» **WORKING DATA**
-- Opening Marker --

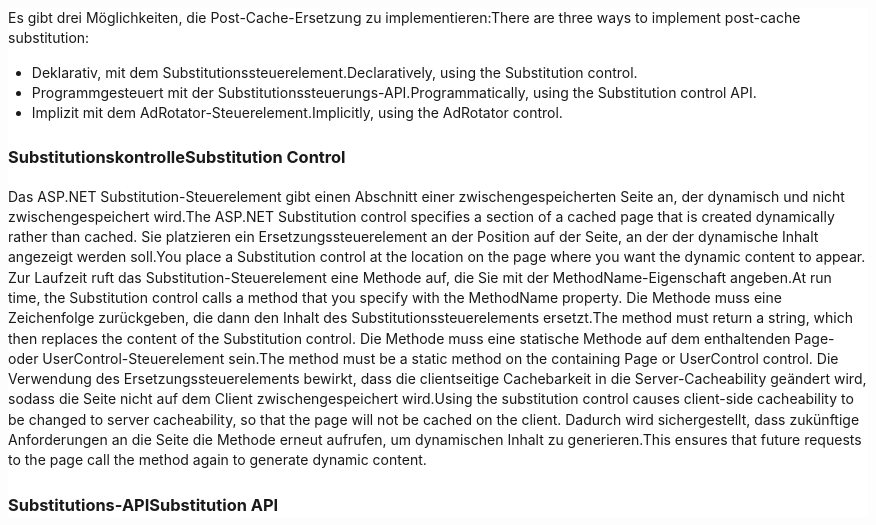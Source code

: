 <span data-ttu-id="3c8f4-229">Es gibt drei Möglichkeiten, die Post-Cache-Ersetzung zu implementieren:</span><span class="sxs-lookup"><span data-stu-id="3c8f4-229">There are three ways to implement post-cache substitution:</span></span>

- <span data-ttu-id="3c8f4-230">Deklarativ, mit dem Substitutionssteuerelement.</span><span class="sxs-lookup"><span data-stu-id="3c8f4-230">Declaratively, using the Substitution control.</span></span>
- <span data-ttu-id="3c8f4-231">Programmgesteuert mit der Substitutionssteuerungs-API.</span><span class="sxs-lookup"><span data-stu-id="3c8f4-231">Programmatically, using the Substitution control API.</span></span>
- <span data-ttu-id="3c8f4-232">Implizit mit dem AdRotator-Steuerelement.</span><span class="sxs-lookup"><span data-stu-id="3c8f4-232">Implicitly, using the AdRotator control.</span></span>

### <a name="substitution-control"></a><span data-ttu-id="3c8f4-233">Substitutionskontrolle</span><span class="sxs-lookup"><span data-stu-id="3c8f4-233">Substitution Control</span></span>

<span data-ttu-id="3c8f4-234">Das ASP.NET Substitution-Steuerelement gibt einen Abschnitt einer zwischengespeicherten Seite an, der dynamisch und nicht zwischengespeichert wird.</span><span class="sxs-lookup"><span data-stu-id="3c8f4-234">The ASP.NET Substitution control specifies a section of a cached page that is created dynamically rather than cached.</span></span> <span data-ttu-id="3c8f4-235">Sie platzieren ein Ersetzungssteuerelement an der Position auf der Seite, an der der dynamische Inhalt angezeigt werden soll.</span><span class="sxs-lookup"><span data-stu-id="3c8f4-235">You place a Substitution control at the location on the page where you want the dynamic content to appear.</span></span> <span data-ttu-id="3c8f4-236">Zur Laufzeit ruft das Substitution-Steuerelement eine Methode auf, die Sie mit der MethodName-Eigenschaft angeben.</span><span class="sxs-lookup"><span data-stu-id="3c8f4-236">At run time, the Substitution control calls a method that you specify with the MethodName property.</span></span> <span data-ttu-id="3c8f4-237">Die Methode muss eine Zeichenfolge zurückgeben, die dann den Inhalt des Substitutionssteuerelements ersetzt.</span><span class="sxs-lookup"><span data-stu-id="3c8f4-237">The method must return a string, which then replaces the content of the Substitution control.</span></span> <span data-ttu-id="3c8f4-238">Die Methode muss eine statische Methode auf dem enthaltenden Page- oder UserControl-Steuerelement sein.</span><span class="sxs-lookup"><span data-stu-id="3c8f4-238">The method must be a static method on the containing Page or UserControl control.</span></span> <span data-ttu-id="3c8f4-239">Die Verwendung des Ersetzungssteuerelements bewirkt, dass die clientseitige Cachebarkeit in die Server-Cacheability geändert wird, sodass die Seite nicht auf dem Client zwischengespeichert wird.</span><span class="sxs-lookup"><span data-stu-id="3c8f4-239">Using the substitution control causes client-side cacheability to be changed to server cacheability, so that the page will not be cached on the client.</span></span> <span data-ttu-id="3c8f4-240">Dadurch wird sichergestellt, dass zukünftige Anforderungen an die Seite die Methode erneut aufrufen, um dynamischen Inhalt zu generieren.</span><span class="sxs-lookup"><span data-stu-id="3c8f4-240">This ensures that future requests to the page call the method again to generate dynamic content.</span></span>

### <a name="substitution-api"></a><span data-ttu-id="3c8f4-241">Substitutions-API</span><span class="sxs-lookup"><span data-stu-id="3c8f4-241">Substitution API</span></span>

-- Closing Marker --
-- Opening Marker --

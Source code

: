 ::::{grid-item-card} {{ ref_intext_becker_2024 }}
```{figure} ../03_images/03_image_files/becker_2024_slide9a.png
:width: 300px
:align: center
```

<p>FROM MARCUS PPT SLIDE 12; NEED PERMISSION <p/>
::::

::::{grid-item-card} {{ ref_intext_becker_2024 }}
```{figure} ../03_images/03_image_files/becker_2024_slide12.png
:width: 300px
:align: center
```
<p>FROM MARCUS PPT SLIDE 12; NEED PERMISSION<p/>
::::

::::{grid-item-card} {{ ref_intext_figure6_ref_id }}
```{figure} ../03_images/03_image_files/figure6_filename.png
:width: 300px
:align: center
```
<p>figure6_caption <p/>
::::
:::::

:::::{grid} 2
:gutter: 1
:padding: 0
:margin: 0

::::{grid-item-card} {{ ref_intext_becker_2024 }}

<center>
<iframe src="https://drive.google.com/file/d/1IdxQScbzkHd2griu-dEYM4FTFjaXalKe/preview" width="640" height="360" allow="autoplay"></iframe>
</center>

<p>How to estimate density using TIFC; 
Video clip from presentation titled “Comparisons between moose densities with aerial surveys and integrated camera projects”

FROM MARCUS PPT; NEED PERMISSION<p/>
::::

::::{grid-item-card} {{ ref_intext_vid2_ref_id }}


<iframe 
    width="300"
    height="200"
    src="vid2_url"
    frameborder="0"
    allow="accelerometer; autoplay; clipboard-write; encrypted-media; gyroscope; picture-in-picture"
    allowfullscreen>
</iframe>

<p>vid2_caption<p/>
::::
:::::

-- Closing Marker --

» **TASK DESCRIPTION**
Pull out all lines from the listing that contain the string "PERMISSION".

» **TASK ANSWER**
<p>FROM MARCUS PPT SLIDE 12; NEED PERMISSION <p/>
<p>FROM MARCUS PPT SLIDE 12; NEED PERMISSION<p/>
FROM MARCUS PPT; NEED PERMISSION<p/>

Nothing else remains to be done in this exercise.